▸ What you need to do:
Please reproduce the following records exactly, with nothing omitted.

*** Block opens ***

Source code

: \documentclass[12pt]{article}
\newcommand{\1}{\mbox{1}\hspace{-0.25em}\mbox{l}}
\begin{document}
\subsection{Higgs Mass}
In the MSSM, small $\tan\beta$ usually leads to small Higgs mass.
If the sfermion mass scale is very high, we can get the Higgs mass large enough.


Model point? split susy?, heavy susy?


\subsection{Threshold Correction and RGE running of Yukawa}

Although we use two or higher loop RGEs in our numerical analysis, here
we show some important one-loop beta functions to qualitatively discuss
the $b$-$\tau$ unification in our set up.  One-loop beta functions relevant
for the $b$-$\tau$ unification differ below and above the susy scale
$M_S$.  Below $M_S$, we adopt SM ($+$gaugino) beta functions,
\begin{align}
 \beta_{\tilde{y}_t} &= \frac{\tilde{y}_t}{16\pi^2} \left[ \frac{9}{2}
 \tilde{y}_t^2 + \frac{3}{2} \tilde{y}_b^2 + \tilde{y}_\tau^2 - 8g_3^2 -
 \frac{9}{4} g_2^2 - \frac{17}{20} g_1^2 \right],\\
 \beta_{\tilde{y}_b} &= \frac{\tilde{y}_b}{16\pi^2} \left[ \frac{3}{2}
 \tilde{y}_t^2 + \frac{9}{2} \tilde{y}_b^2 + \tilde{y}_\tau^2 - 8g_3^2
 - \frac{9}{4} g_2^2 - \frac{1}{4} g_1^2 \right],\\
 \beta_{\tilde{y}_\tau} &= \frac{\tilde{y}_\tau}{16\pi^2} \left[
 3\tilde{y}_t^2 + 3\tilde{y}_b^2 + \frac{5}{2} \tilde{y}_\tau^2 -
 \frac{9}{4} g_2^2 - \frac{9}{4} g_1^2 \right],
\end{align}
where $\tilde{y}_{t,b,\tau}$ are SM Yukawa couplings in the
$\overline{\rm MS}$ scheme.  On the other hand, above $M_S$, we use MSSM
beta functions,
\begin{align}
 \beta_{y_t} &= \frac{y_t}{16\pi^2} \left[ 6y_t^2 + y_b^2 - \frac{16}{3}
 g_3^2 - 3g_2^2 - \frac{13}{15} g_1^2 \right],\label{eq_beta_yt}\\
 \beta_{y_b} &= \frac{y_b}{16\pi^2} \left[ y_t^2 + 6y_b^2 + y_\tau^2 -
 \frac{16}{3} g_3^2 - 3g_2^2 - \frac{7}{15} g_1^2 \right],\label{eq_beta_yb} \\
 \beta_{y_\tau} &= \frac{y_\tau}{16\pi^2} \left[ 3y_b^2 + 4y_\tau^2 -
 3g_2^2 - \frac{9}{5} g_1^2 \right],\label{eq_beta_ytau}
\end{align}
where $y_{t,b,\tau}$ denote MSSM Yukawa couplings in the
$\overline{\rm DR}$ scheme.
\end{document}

*** Block closes ***

▸ Result below:
Source code

: \documentclass[12pt]{article}
\newcommand{\1}{\mbox{1}\hspace{-0.25em}\mbox{l}}
\begin{document}
\subsection{Higgs Mass}
In the MSSM, small $\tan\beta$ usually leads to small Higgs mass.
If the sfermion mass scale is very high, we can get the Higgs mass large enough.


Model point? split susy?, heavy susy?


\subsection{Threshold Correction and RGE running of Yukawa}

Although we use two or higher loop RGEs in our numerical analysis, here
we show some important one-loop beta functions to qualitatively discuss
the $b$-$\tau$ unification in our set up.  One-loop beta functions relevant
for the $b$-$\tau$ unification differ below and above the susy scale
$M_S$.  Below $M_S$, we adopt SM ($+$gaugino) beta functions,
\begin{align}
 \beta_{\tilde{y}_t} &= \frac{\tilde{y}_t}{16\pi^2} \left[ \frac{9}{2}
 \tilde{y}_t^2 + \frac{3}{2} \tilde{y}_b^2 + \tilde{y}_\tau^2 - 8g_3^2 -
 \frac{9}{4} g_2^2 - \frac{17}{20} g_1^2 \right],\\
 \beta_{\tilde{y}_b} &= \frac{\tilde{y}_b}{16\pi^2} \left[ \frac{3}{2}
 \tilde{y}_t^2 + \frac{9}{2} \tilde{y}_b^2 + \tilde{y}_\tau^2 - 8g_3^2
 - \frac{9}{4} g_2^2 - \frac{1}{4} g_1^2 \right],\\
 \beta_{\tilde{y}_\tau} &= \frac{\tilde{y}_\tau}{16\pi^2} \left[
 3\tilde{y}_t^2 + 3\tilde{y}_b^2 + \frac{5}{2} \tilde{y}_\tau^2 -
 \frac{9}{4} g_2^2 - \frac{9}{4} g_1^2 \right],
\end{align}
where $\tilde{y}_{t,b,\tau}$ are SM Yukawa couplings in the
$\overline{\rm MS}$ scheme.  On the other hand, above $M_S$, we use MSSM
beta functions,
\begin{align}
 \beta_{y_t} &= \frac{y_t}{16\pi^2} \left[ 6y_t^2 + y_b^2 - \frac{16}{3}
 g_3^2 - 3g_2^2 - \frac{13}{15} g_1^2 \right],\label{eq_beta_yt}\\
 \beta_{y_b} &= \frac{y_b}{16\pi^2} \left[ y_t^2 + 6y_b^2 + y_\tau^2 -
 \frac{16}{3} g_3^2 - 3g_2^2 - \frac{7}{15} g_1^2 \right],\label{eq_beta_yb} \\
 \beta_{y_\tau} &= \frac{y_\tau}{16\pi^2} \left[ 3y_b^2 + 4y_\tau^2 -
 3g_2^2 - \frac{9}{5} g_1^2 \right],\label{eq_beta_ytau}
\end{align}
where $y_{t,b,\tau}$ denote MSSM Yukawa couplings in the
$\overline{\rm DR}$ scheme.
\end{document}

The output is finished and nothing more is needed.